*** RECORDS SUPPLIED Section Begins ***

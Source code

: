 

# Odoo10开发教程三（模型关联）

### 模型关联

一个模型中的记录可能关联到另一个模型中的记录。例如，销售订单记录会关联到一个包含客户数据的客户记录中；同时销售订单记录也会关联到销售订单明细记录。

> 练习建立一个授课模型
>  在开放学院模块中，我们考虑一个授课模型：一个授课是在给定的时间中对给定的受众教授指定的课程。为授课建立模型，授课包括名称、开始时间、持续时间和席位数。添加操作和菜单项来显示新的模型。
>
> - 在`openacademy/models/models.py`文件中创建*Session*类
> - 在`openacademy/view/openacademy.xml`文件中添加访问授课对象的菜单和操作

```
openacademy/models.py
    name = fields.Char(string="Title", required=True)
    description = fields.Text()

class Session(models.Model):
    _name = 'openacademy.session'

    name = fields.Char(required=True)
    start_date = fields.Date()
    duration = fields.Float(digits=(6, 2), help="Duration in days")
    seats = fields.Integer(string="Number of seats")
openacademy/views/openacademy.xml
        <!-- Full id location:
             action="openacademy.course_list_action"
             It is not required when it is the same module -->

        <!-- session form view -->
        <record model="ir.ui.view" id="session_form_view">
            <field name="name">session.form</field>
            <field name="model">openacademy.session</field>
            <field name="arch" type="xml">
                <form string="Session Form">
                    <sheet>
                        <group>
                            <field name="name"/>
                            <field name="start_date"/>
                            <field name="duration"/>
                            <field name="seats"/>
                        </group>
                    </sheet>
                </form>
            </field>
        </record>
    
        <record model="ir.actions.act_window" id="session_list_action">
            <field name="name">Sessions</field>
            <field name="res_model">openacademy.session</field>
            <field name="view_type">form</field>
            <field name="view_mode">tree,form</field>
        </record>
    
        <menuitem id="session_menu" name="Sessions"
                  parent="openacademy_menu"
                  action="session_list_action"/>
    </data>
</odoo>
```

*** RECORDS SUPPLIED Section Ends ***
*** RECORDS SUPPLIED Section Begins ***

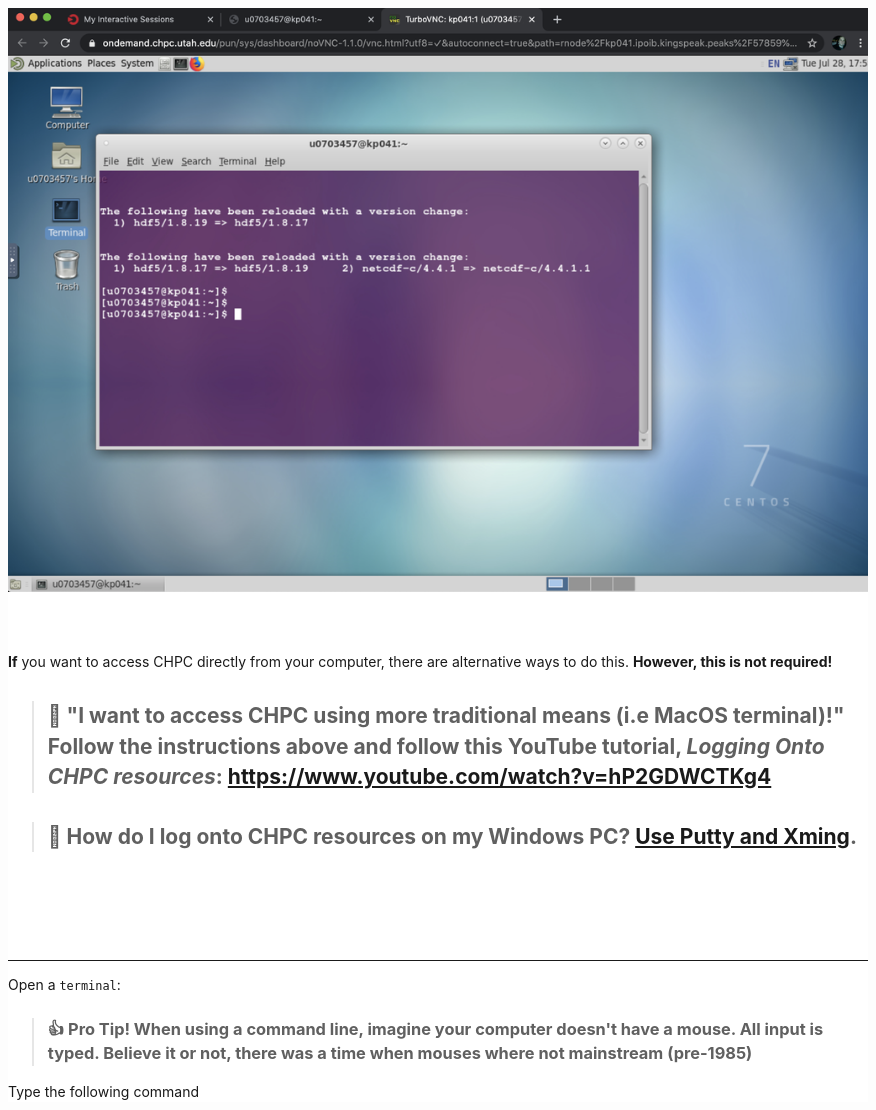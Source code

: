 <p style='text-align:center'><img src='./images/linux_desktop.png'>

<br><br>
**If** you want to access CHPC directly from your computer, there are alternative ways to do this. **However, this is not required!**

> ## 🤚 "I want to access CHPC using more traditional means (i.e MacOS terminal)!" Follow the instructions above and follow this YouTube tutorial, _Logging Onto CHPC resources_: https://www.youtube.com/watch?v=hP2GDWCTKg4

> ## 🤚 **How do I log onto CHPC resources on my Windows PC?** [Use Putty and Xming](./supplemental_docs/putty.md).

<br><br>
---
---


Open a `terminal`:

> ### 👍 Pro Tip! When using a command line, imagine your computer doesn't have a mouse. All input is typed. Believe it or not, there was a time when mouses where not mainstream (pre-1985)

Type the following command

*** RECORDS SUPPLIED Section Ends ***
*** RECORDS SUPPLIED Section Begins ***

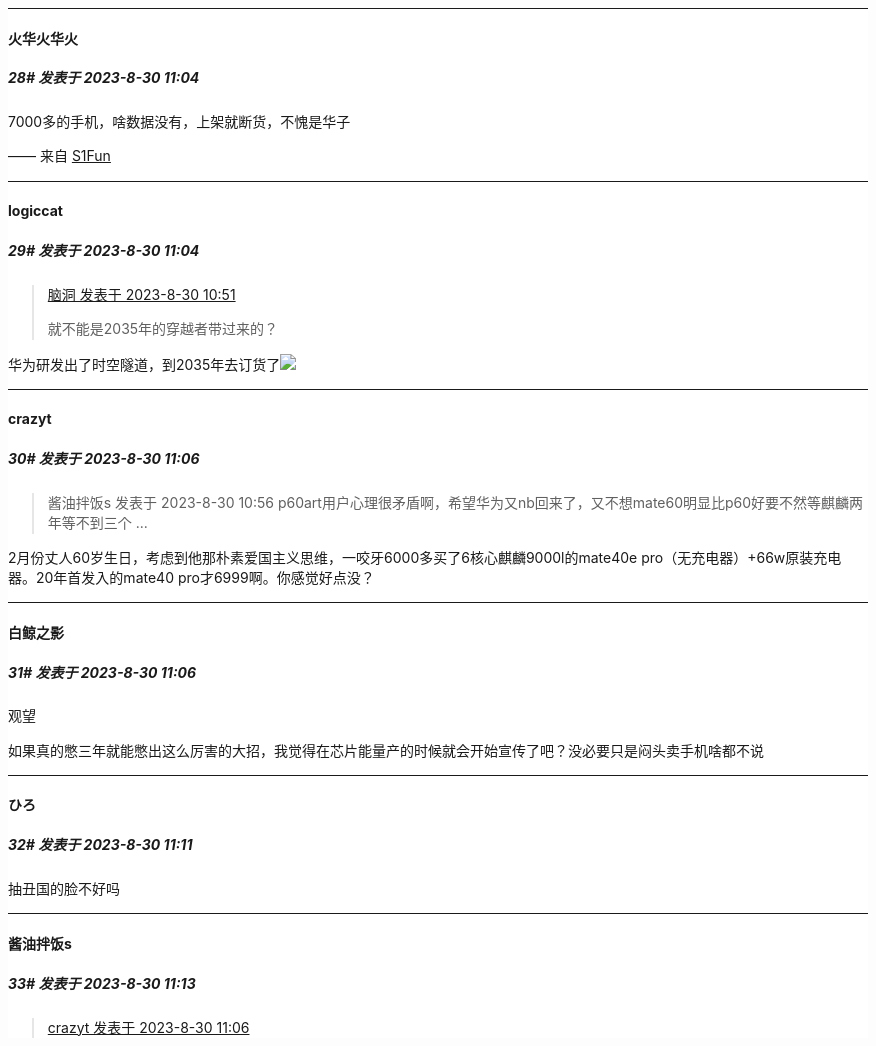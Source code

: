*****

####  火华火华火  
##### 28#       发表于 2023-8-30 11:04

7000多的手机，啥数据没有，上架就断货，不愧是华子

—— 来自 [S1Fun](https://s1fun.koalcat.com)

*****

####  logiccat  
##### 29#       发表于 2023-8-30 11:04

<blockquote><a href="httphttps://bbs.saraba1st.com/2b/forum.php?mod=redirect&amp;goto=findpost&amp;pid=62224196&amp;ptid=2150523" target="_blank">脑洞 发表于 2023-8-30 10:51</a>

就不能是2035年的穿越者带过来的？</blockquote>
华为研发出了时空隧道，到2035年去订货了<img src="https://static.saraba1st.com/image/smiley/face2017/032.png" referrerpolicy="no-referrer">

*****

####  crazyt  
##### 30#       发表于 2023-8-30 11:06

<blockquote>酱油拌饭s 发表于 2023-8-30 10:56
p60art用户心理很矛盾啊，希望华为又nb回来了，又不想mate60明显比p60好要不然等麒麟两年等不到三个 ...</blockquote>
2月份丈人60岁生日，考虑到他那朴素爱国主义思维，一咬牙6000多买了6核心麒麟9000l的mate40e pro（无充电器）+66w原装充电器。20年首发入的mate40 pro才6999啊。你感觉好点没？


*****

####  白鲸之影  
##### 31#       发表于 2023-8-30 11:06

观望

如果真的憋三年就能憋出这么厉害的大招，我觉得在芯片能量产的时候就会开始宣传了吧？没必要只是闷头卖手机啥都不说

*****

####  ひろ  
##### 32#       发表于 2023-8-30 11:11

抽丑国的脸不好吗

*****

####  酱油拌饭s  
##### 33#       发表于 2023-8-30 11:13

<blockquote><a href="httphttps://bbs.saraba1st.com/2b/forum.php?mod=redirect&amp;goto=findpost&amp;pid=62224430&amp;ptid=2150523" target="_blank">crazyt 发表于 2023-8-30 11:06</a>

*** RECORDS SUPPLIED Section Ends ***

REQUIRED ACTION —
Reply with a number alone, the number of lines of the records that hold the word "blockquote".

ANSWER TO THIS EXERCISE —
5